Thursday, October 1, 2015

A-Force #3 (HERE BE SPOILERS!)

"A-Force" has been one of the series more attuned to the developments in the main "Secret Wars" title.  The fact that everything falls apart on Arcadia in this issue seems to portend that Doom is in fact slowly but surely losing control of Battleworld.

Jennifer follows the portal that opened last issue to the "Age of Apocalypse" (or maybe "Years of Future Past") Manhattan.  Before she can even beat down some Sentinels, three female Thors appear to arrest her for crossing boundaries.  Jennifer escapes by jumping through the portal and somehow (it's unclear how) realizes that said portal came from inside Arcadia.  As a result, she realizes that Arcadia has a traitor in her midst and that this person is trying to pin the portals on Nico's friend (named, so far, ??).  Before Jennifer can do anything with that information, the Thors appear to send her to the Shield.  Medusa sacrifices her life to buy Jennifer and the rest of A-Force time to escape, and they ultimately hide in the body of ??.

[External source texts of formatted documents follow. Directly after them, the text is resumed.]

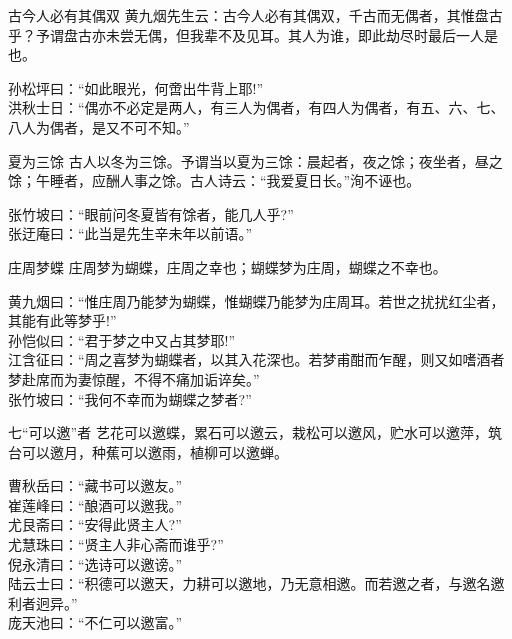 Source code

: \begin{yulu}{古今人必有其偶双}
黄九烟先生云：古今人必有其偶双，千古而无偶者，其惟盘古乎？予谓盘古亦未尝无偶，但我辈不及见耳。其人为谁，即此劫尽时最后一人是也。
\begin{comments}
孙松坪曰：“如此眼光，何啻出牛背上耶!” \\
洪秋士日：“偶亦不必定是两人，有三人为偶者，有四人为偶者，有五、六、七、八人为偶者，是又不可不知。”
\end{comments}
\end{yulu}

\begin{yulu}{夏为三馀}
古人以冬为三馀。予谓当以夏为三馀：晨起者，夜之馀；夜坐者，昼之馀；午睡者，应酬人事之馀。古人诗云：“我爱夏日长。”洵不诬也。
\begin{comments}
张竹坡曰：“眼前问冬夏皆有馀者，能几人乎?” \\
张迂庵曰：“此当是先生辛未年以前语。”
\end{comments}
\end{yulu}

\begin{yulu}{庄周梦蝶}
庄周梦为蝴蝶，庄周之幸也；蝴蝶梦为庄周，蝴蝶之不幸也。
\begin{comments}
黄九烟曰：“惟庄周乃能梦为蝴蝶，惟蝴蝶乃能梦为庄周耳。若世之扰扰红尘者，其能有此等梦乎!” \\
孙恺似曰：“君于梦之中又占其梦耶!” \\
江含征曰：“周之喜梦为蝴蝶者，以其入花深也。若梦甫酣而乍醒，则又如嗜酒者梦赴席而为妻惊醒，不得不痛加诟谇矣。” \\
张竹坡曰：“我何不幸而为蝴蝶之梦者?”
\end{comments}
\end{yulu}

\begin{yulu}{七“可以邀”者}
艺花可以邀蝶，累石可以邀云，栽松可以邀风，贮水可以邀萍，筑台可以邀月，种蕉可以邀雨，植柳可以邀蝉。
\begin{comments}
曹秋岳曰：“藏书可以邀友。” \\
崔莲峰曰：“酿酒可以邀我。” \\
尤艮斋曰：“安得此贤主人?” \\
尤慧珠曰：“贤主人非心斋而谁乎?” \\
倪永清曰：“选诗可以邀谤。” \\
陆云士曰：“积德可以邀天，力耕可以邀地，乃无意相邀。而若邀之者，与邀名邀利者迥异。” \\
庞天池曰：“不仁可以邀富。”
\end{comments}
\end{yulu}

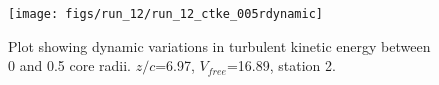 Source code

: \begin{figure}[H]
\centering
\texttt{[image: figs/run\_12/run\_12\_ctke\_005rdynamic]}
\caption{Plot showing dynamic variations in turbulent kinetic energy between 0 and 0.5 core radii. $z/c$=6.97, $V_{free}$=16.89, station 2.}
\label{fig:run_12_ctke_005rdynamic}
\end{figure}


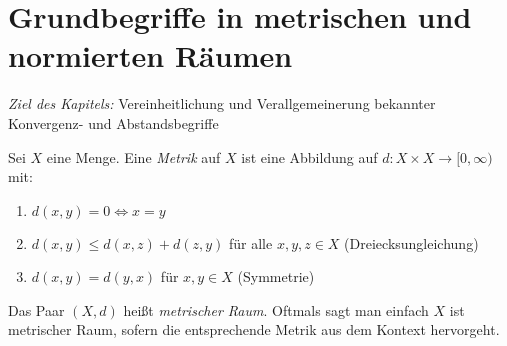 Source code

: \cleardoublepage
\section{Grundbegriffe in metrischen und normierten Räumen}
\emph{Ziel des Kapitels:} Vereinheitlichung und Verallgemeinerung bekannter \\
Konvergenz- und Abstandsbegriffe

\begin{Definition}{ \label{def:metrik}
	Sei $X$ eine Menge. Eine \emph{Metrik} auf $X$ ist eine Abbildung auf 
	$d: X \times X \rightarrow [0, \infty)$ mit:
	\begin{enumerate}
		\item[M1] \label{def:metrik:1}$d(x,y) = 0 \Leftrightarrow x = y$
		\item[M2] \label{def:metrik:2}$d(x,y) \leq d(x,z) + d(z,y)$ für alle $x,y,z \in X$ \hfill (Dreiecksungleichung)
		\item[M3] \label{def:metrik:3}$d(x,y) = d(y,x)$ für $x,y \in X$ \hfill (Symmetrie)
	\end{enumerate}
	Das Paar $(X,d)$ heißt \emph{metrischer Raum}. Oftmals sagt man einfach 
	$X$ ist metrischer Raum, sofern die entsprechende Metrik aus dem Kontext 
	hervorgeht.
}\end{Definition}


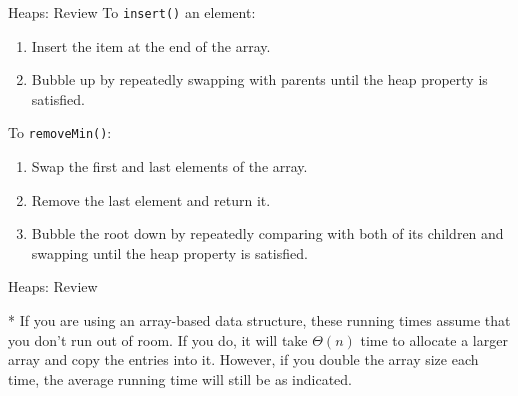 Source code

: \documentclass[9pt]{beamer}
\begin{document}
\begin{frame}[fragile]{Heaps: Review}
  To {\tt insert()} an element:
  \begin{enumerate}
    \item
      Insert the item at the end of the array.
    \item
      Bubble up by repeatedly swapping with parents until the heap property
      is satisfied.
  \end{enumerate}

  \vspace{2em}

  \pause
  To {\tt removeMin()}:
  \begin{enumerate}
    \item
      Swap the first and last elements of the array.
    \item
      Remove the last element and return it.
    \item
      Bubble the root down by repeatedly comparing with both of its children
      and swapping until the heap property is satisfied.
  \end{enumerate}
\end{frame}

\begin{frame}[fragile]{Heaps: Review}
        \begin{center}
        \end{center}

        \begin{description}
                \item{*}
                If you are using an array-based data structure, these running times assume that you don't run out of room. If you do, it will take $\Theta(n)$ time to allocate a larger array and copy the entries into it. However, if you double the array size each time, the average running time will still be as indicated.
        \end{description}
\end{frame}
\end{document}
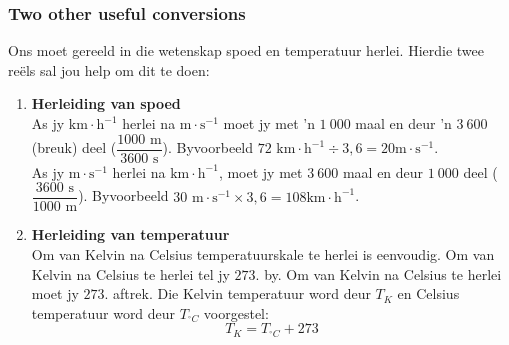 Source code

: \subsubsection*{Two other useful conversions}
            \nopagebreak
Ons moet gereeld in die wetenskap spoed en temperatuur herlei. Hierdie twee reëls sal jou help om dit te doen:
\begin{enumerate}[label=\textbf{\arabic*}.]
\item \textbf{Herleiding van spoed}\\
As jy $\text{km} \cdot \text{h}^{-1}$ herlei na $\text{m} \cdot \text{s}^{-1}$ moet jy met 'n $1~000$ maal en deur 'n $3~600$ (breuk) deel ($\dfrac{1000 \text{ m}}{3600 \text{ s}}$). Byvoorbeeld $72 \text{ km} \cdot \text{h}^{-1} \div 3,6 = 20 \text{m}\cdot \text{s}^{-1}$.\\  
As jy $\text{m}\cdot \text{s}^{-1}$ herlei na $\text{km} \cdot \text{h}^{-1}$, moet jy met $3~600$ maal en deur $1~000$ deel ($\dfrac{3600 \text{ s}}{1000 \text{ m}}$). Byvoorbeeld $30 \text{ m}\cdot \text{s}^{-1} \times 3,6 = 108 \text{km} \cdot \text{h}^{-1}$. 
\item \textbf{Herleiding van temperatuur}\\
Om van Kelvin na Celsius temperatuurskale te herlei is eenvoudig. Om van Kelvin na Celsius te herlei tel jy $273$. by. Om van Kelvin na Celsius te herlei moet jy $273$. aftrek. Die Kelvin temperatuur word deur ${T}_{K}$ en Celsius temperatuur word deur ${T}_{^{\circ}C}$ voorgestel:         
    \begin{equation*}
    {T}_{K}={T}_{^{\circ}C} + 273
      \end{equation*}
\end{enumerate}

As much as I want to like this story, I can't say that I do.  Too much happens that doesn't flow logically from previous events to feel like I'm really connected to the story.  For example, Jennifer seems shocked (shocked!) when it appears that Medusa is the traitor, despite everything about her character over the last two issues screaming that she would do anything to be the Baroness.  But, of course, we see that Medusa was just faking out the Thors when she used her hair to entrap the rest of A-Force; she instead sacrifices herself to save Arcadia.  Moreover, Jennifer also appears to be mystically attuned now since she was somehow able to ascertain that the portal came from inside Arcadia.  I could continue, but trust me when I say that this series just has too many random moments like these.  It's like the authors are hellbent on telling the story that they want to tell despite the action on the ground not matching that story.  It's as if they forgot that they control the narrative and the action.